What Happens After the Fabs Arrive

by Stephanie Quinn

For the last several years, Arizona’s semiconductor momentum has largely been measured through expansion announcements, investment totals and construction updates. New fabs. New suppliers. New projects moving into the state are helping Arizona position itself as one of the country’s largest semiconductor hubs. But at the recent SEMI Arizona Chapter Breakfast Forum, the conversation felt different.

The breakfast was hosted at Edwards Vacuum’s Chandler facility, and much of the discussion centered on the less visible parts of the semiconductor industry. Water planning. Long-term power demand. Supplier logistics. Packaging capacity. The kinds of things that become unavoidable once semiconductor manufacturing moves beyond construction and into long-term production planning.

For years, much of Arizona’s semiconductor conversation centered on attraction. Could the state land fabs? Could it compete with Texas, Oregon or overseas manufacturing regions? Those questions have changed because Arizona no longer has to prove it can attract semiconductor manufacturing. It already has and at a scale few states can match.

What happens after the fabs arrive?

The discussion throughout the morning was not centered on whether Arizona has enough water or power today. Much of it focused on how the state continues planning for growth already underway. Chandler Mayor Kevin Hartke noted that more than 320 semiconductor supply chain companies already operate in the region. He also pointed to the fact that Chandler has decades of infrastructure planning and water recycling investments that positioned the city for advanced manufacturing long before the current semiconductor surge.
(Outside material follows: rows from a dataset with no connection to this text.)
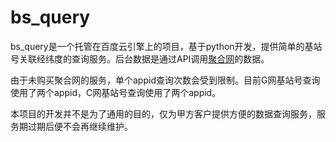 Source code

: # bs_query

bs_query是一个托管在百度云引擎上的项目，基于python开发，提供简单的基站号关联经纬度的查询服务。后台数据是通过API调用[聚合网](http://www.juhe.cn)的数据。

由于未购买聚合网的服务，单个appid查询次数会受到限制。目前G网基站号查询使用了两个appid，C网基站号查询使用了两个appid。

本项目的开发并不是为了通用的目的，仅为甲方客户提供方便的数据查询服务，服务期过期后便不会再继续维护。


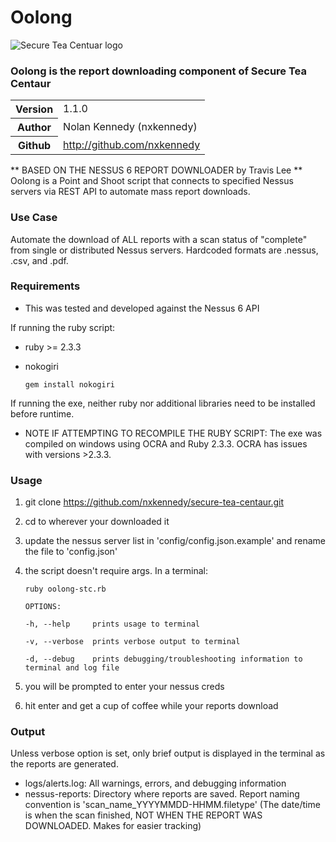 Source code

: # Oolong

![Secure Tea Centuar logo](../../img/SecureTeaCentaur.png)

### Oolong is the report downloading component of Secure Tea Centaur

<table>
    <tr>
        <th>Version</th>
        <td>1.1.0</td>
    </tr>
    <tr>
       <th>Author</th>
       <td>Nolan Kennedy (nxkennedy)</td>
    </tr>
    <tr>
        <th>Github</th>
        <td><a href="http://github.com/nxkennedy">http://github.com/nxkennedy</a></td>
    </tr>
</table>

** BASED ON THE NESSUS 6 REPORT DOWNLOADER by Travis Lee **
<br>
Oolong is a Point and Shoot script that connects to specified Nessus servers via REST API to automate mass report downloads.

### Use Case

Automate the download of ALL reports with a scan status of "complete" from single or distributed Nessus servers. Hardcoded formats are .nessus, .csv, and .pdf.

### Requirements
* This was tested and developed against the Nessus 6 API

If running the ruby script:
* ruby >= 2.3.3
* nokogiri

    `gem install nokogiri`

If running the exe, neither ruby nor additional libraries need to be installed before runtime.
* NOTE IF ATTEMPTING TO RECOMPILE THE RUBY SCRIPT: The exe was compiled on windows using OCRA and Ruby 2.3.3. OCRA has issues with versions >2.3.3.


### Usage

1. git clone https://github.com/nxkennedy/secure-tea-centaur.git
2. cd to wherever your downloaded it
3. update the nessus server list in 'config/config.json.example' and rename the file to 'config.json'
4. the script doesn't require args. In a terminal:

    `ruby oolong-stc.rb`

    `OPTIONS:`

    `-h, --help  	prints usage to terminal`

    `-v, --verbose	prints verbose output to terminal`

    `-d, --debug  	prints debugging/troubleshooting information to terminal and log file`

5. you will be prompted to enter your nessus creds
6. hit enter and get a cup of coffee while your reports download

### Output
Unless verbose option is set, only brief output is displayed in the terminal as the reports are generated.

* logs/alerts.log: All warnings, errors, and debugging information
* nessus-reports: Directory where reports are saved. Report naming convention is
'scan_name_YYYYMMDD-HHMM.filetype'  (The date/time is when the scan finished, NOT WHEN THE REPORT WAS DOWNLOADED. Makes for easier tracking)
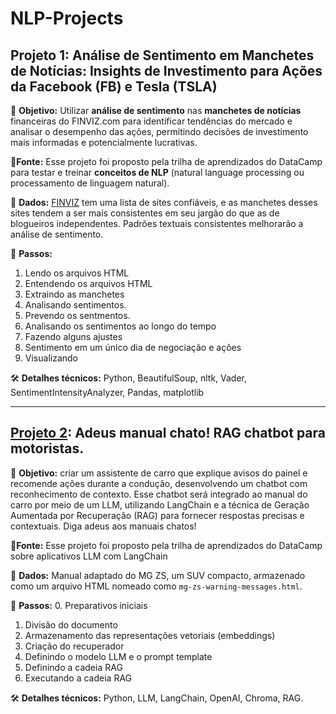 # NLP-Projects


## Projeto 1: Análise de Sentimento em Manchetes de Notícias: Insights de Investimento para Ações da Facebook (FB) e Tesla (TSLA)
 🎯 **Objetivo:** Utilizar **análise de sentimento** nas **manchetes de notícias** financeiras do FINVIZ.com para identificar tendências do mercado e analisar o desempenho das ações, permitindo decisões de investimento mais informadas e potencialmente lucrativas.

🔗**Fonte:** Esse projeto foi proposto pela trilha de aprendizados do DataCamp para testar e treinar **conceitos de NLP** (natural language processing ou  processamento de linguagem natural). 

📰  **Dados:** [FINVIZ](https://finviz.com/) tem uma lista de sites confiáveis, e as manchetes desses sites tendem a ser mais consistentes em seu jargão do que as de blogueiros independentes. Padrões textuais consistentes melhorarão a análise de sentimento. 
 
🔢 **Passos:**

1. Lendo os arquivos HTML
2. Entendendo os arquivos HTML
3. Extraindo as manchetes
4. Analisando sentimentos.
5. Prevendo os sentmentos.
6. Analisando os sentimentos ao longo do tempo
7. Fazendo alguns ajustes
8. Sentimento em um único dia de negociação e ações
9. Visualizando 

🛠️ **Detalhes técnicos:** Python, BeautifulSoup, nltk, Vader, SentimentIntensityAnalyzer, Pandas, matplotlib


_________

## [Projeto 2](https://github.com/anaduart/NLP-Projects/blob/main/%5BLLM%5D%20Adeus_manual_chato!_RAG_chatbot_para_motoristas.ipynb): Adeus manual chato! RAG chatbot para motoristas.

🎯 **Objetivo:**  criar um assistente de carro que explique avisos do painel e recomende ações durante a condução, desenvolvendo um chatbot com reconhecimento de contexto. Esse chatbot será integrado ao manual do carro por meio de um LLM, utilizando LangChain e a técnica de Geração Aumentada por Recuperação (RAG) para fornecer respostas precisas e contextuais. Diga adeus aos manuais chatos!

🔗**Fonte:** Esse projeto foi proposto pela trilha de aprendizados do DataCamp sobre aplicativos LLM com LangChain

📰 **Dados:** Manual adaptado do MG ZS, um SUV compacto, armazenado como um arquivo HTML nomeado como `mg-zs-warning-messages.html`.

🔢 **Passos:**
0. Preparativos iniciais
1. Divisão do documento
2. Armazenamento das representações vetoriais (embeddings)
3. Criação do recuperador 
4. Definindo o modelo LLM e o prompt template
5. Definindo a cadeia RAG
6. Executando a cadeia RAG

🛠️ **Detalhes técnicos:** Python, LLM, LangChain, OpenAI, Chroma, RAG. 
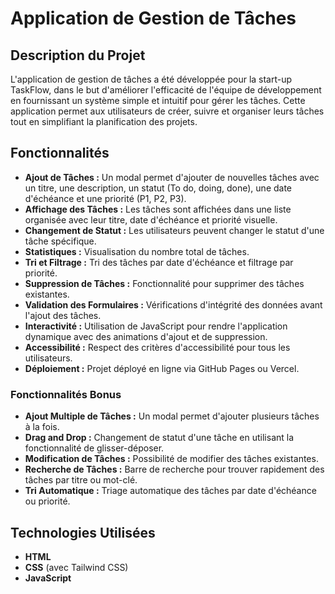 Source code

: # Application de Gestion de Tâches

## Description du Projet

L'application de gestion de tâches a été développée pour la start-up TaskFlow, dans le but d'améliorer l'efficacité de l'équipe de développement en fournissant un système simple et intuitif pour gérer les tâches. Cette application permet aux utilisateurs de créer, suivre et organiser leurs tâches tout en simplifiant la planification des projets.

## Fonctionnalités

- **Ajout de Tâches :** Un modal permet d'ajouter de nouvelles tâches avec un titre, une description, un statut (To do, doing, done), une date d'échéance et une priorité (P1, P2, P3).
- **Affichage des Tâches :** Les tâches sont affichées dans une liste organisée avec leur titre, date d'échéance et priorité visuelle.
- **Changement de Statut :** Les utilisateurs peuvent changer le statut d'une tâche spécifique.
- **Statistiques :** Visualisation du nombre total de tâches.
- **Tri et Filtrage :** Tri des tâches par date d'échéance et filtrage par priorité.
- **Suppression de Tâches :** Fonctionnalité pour supprimer des tâches existantes.
- **Validation des Formulaires :** Vérifications d'intégrité des données avant l'ajout des tâches.
- **Interactivité :** Utilisation de JavaScript pour rendre l'application dynamique avec des animations d'ajout et de suppression.
- **Accessibilité :** Respect des critères d'accessibilité pour tous les utilisateurs.
- **Déploiement :** Projet déployé en ligne via GitHub Pages ou Vercel.

### Fonctionnalités Bonus

- **Ajout Multiple de Tâches :** Un modal permet d'ajouter plusieurs tâches à la fois.
- **Drag and Drop :** Changement de statut d'une tâche en utilisant la fonctionnalité de glisser-déposer.
- **Modification de Tâches :** Possibilité de modifier des tâches existantes.
- **Recherche de Tâches :** Barre de recherche pour trouver rapidement des tâches par titre ou mot-clé.
- **Tri Automatique :** Triage automatique des tâches par date d'échéance ou priorité.

## Technologies Utilisées

- **HTML**
- **CSS** (avec Tailwind CSS)
- **JavaScript**
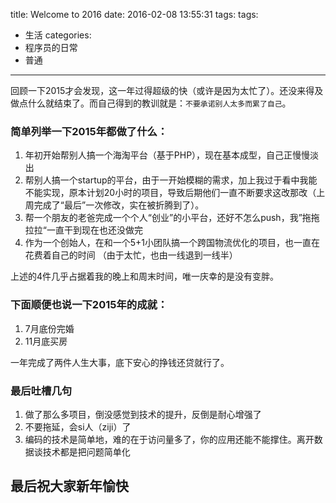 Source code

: title: Welcome to 2016
date: 2016-02-08 13:55:31
tags:
tags:
  - 生活
categories:
  - 程序员的日常
  - 普通
---
回顾一下2015才会发现，这一年过得超级的快（或许是因为太忙了）。还没来得及做点什么就结束了。而自己得到的教训就是：`不要承诺别人太多而累了自己`。
<!-- more -->

### 简单列举一下2015年都做了什么：
1. 年初开始帮别人搞一个海淘平台（基于PHP），现在基本成型，自己正慢慢淡出
2. 帮别人搞一个startup的平台，由于一开始模糊的需求，加上我过于看中我能不能实现，原本计划20小时的项目，导致后期他们一直不断要求这改那改（上周完成了“最后”一次修改，实在被折腾到了）。
3. 帮一个朋友的老爸完成一个个人“创业”的小平台，还好不怎么push，我”拖拖拉拉“一直干到现在也还没做完
4. 作为一个创始人，在和一个5+1小团队搞一个跨国物流优化的项目，也一直在花费着自己的时间 （由于太忙，也由一线退到一线半）

上述的4件几乎占据着我的晚上和周末时间，唯一庆幸的是没有变胖。

### 下面顺便也说一下2015年的成就：
1. 7月底份完婚
2. 11月底买房

一年完成了两件人生大事，底下安心的挣钱还贷就行了。

### 最后吐槽几句
1. 做了那么多项目，倒没感觉到技术的提升，反倒是耐心增强了
2. 不要拖延，会si人（ziji）了
3. 编码的技术是简单地，难的在于访问量多了，你的应用还能不能撑住。离开数据谈技术都是把问题简单化

## 最后祝大家新年愉快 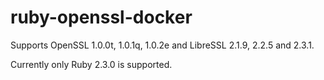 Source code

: # ruby-openssl-docker

Supports OpenSSL 1.0.0t, 1.0.1q, 1.0.2e and LibreSSL 2.1.9, 2.2.5 and 2.3.1.

Currently only Ruby 2.3.0 is supported.
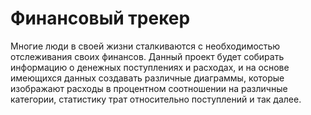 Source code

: # Финансовый трекер

Многие люди в своей жизни сталкиваются с необходимостью отслеживания своих финансов. Данный проект будет собирать
информацию о денежных поступлениях и расходах, и на основе имеющихся данных создавать различные диаграммы, которые
изображают расходы в процентном соотношении на различные категории, статистику трат относительно поступлений и так далее. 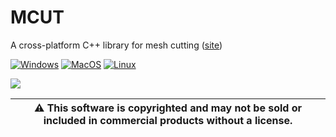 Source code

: # MCUT

A cross-platform C++ library for mesh cutting ([site](https://cutdigital.github.io/mcut.github.io/.))

[![Windows](https://github.com/cutdigital/mcut/actions/workflows/windows.yml/badge.svg)](https://github.com/cutdigital/mcut/actions/workflows/windows.yml)
[![MacOS](https://github.com/cutdigital/mcut/actions/workflows/macos.yml/badge.svg)](https://github.com/cutdigital/mcut/actions/workflows/macos.yml) [![Linux](https://github.com/cutdigital/mcut/actions/workflows/linux.yaml/badge.svg)](https://github.com/cutdigital/mcut/actions/workflows/linux.yaml)

![](https://github.com/cutdigital/mcut.github.io/blob/master/docs/media/repo-teaser/github-teaser.png?raw=true)

|:warning: This software is copyrighted and may not be sold or included in commercial products without a license. |
| --- |
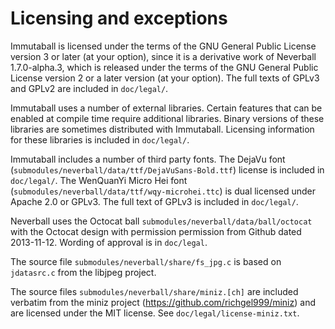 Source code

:# Licensing and exceptions

Immutaball is licensed under the terms of the GNU General Public License
version 3 or later (at your option), since it is a derivative work of Neverball
1.7.0-alpha.3, which is released under the terms of the GNU General Public
License version 2 or a later version (at your option).  The full texts of GPLv3
and GPLv2 are included in `doc/legal/`.

Immutaball uses a number of external libraries.  Certain features that can be
enabled at compile time require additional libraries.  Binary versions of these
libraries are sometimes distributed with Immutaball. Licensing information for
these libraries is included in `doc/legal/`.

Immutaball includes a number of third party fonts. The DejaVu font
(`submodules/neverball/data/ttf/DejaVuSans-Bold.ttf`) license is included in
`doc/legal/`. The WenQuanYi Micro Hei font
(`submodules/neverball/data/ttf/wqy-microhei.ttc`) is dual licensed under
Apache 2.0 or GPLv3. The full text of GPLv3 is included in `doc/legal/`.

Neverball uses the Octocat ball `submodules/neverball/data/ball/octocat` with
the Octocat design with permission permission from Github dated 2013-11-12.
Wording of approval is in `doc/legal`.

The source file `submodules/neverball/share/fs_jpg.c` is based on `jdatasrc.c`
from the libjpeg project.

The source files `submodules/neverball/share/miniz.[ch]` are included verbatim
from the miniz project (https://github.com/richgel999/miniz) and are licensed
under the MIT license. See `doc/legal/license-miniz.txt`.
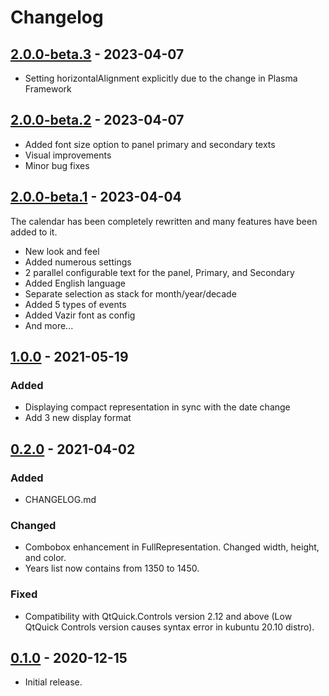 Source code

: # Changelog

## [2.0.0-beta.3] - 2023-04-07
- Setting horizontalAlignment explicitly due to the change in Plasma Framework

## [2.0.0-beta.2] - 2023-04-07
- Added font size option to panel primary and secondary texts
- Visual improvements
- Minor bug fixes

## [2.0.0-beta.1] - 2023-04-04
The calendar has been completely rewritten and many features have been added to it.
- New look and feel 
- Added numerous settings 
- 2 parallel configurable text for the panel, Primary, and Secondary
- Added English language
- Separate selection as stack for month/year/decade
- Added 5 types of events
- Added Vazir font as config
- And more...

## [1.0.0] - 2021-05-19
### Added
- Displaying compact representation in sync with the date change
- Add 3 new display format

## [0.2.0] - 2021-04-02
### Added
- CHANGELOG.md

### Changed
- Combobox enhancement in FullRepresentation. Changed width, height, and color.
- Years list now contains from 1350 to 1450.

### Fixed
- Compatibility with QtQuick.Controls version 2.12 and above (Low QtQuick Controls version causes syntax error in kubuntu 20.10 distro).

## [0.1.0] - 2020-12-15
- Initial release.

[2.0.0-beta.3]: https://github.com/amirnajaffi/shamsi-calendar-plasmoid/releases/tag/2.0.0-beta.3
[2.0.0-beta.2]: https://github.com/amirnajaffi/shamsi-calendar-plasmoid/releases/tag/2.0.0-beta.2
[2.0.0-beta.1]: https://github.com/amirnajaffi/shamsi-calendar-plasmoid/releases/tag/2.0.0-beta.1
[1.0.0]: https://github.com/amirnajaffi/shamsi-calendar-plasmoid/releases/tag/1.0.0
[0.2.0]: https://github.com/amirnajaffi/shamsi-calendar-plasmoid/releases/tag/0.2.0
[0.1.0]: https://github.com/amirnajaffi/shamsi-calendar-plasmoid/releases/tag/v0.1.0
Winning fabs brought the industry here. Keeping all of it running over the next decade is a different challenge entirely.

Planning was the main theme that emerged throughout the breakfast discussions. APS discussed long-term power planning tied to semiconductor growth. Water remained part of the conversation, though not in the way Arizona is often portrayed nationally. Kathryn Sorensen, Ph.D., director of research and professor of practice at ASU’s Kyl Center for Water Policy, spoke plainly about the stress on the Colorado River and the need for careful long-term water planning. She also put semiconductor water use into context, noting that large industrial users are part of the conversation, but not the state’s largest water users. The discussion was less about whether Arizona can support semiconductor manufacturing today and more about how infrastructure, recycling and resource planning keep pace as fabs, suppliers and packaging operations expand. Schneider Electric focused on supply chain resilience and what it takes to keep manufacturing moving when suppliers, materials and production timelines are increasingly interconnected.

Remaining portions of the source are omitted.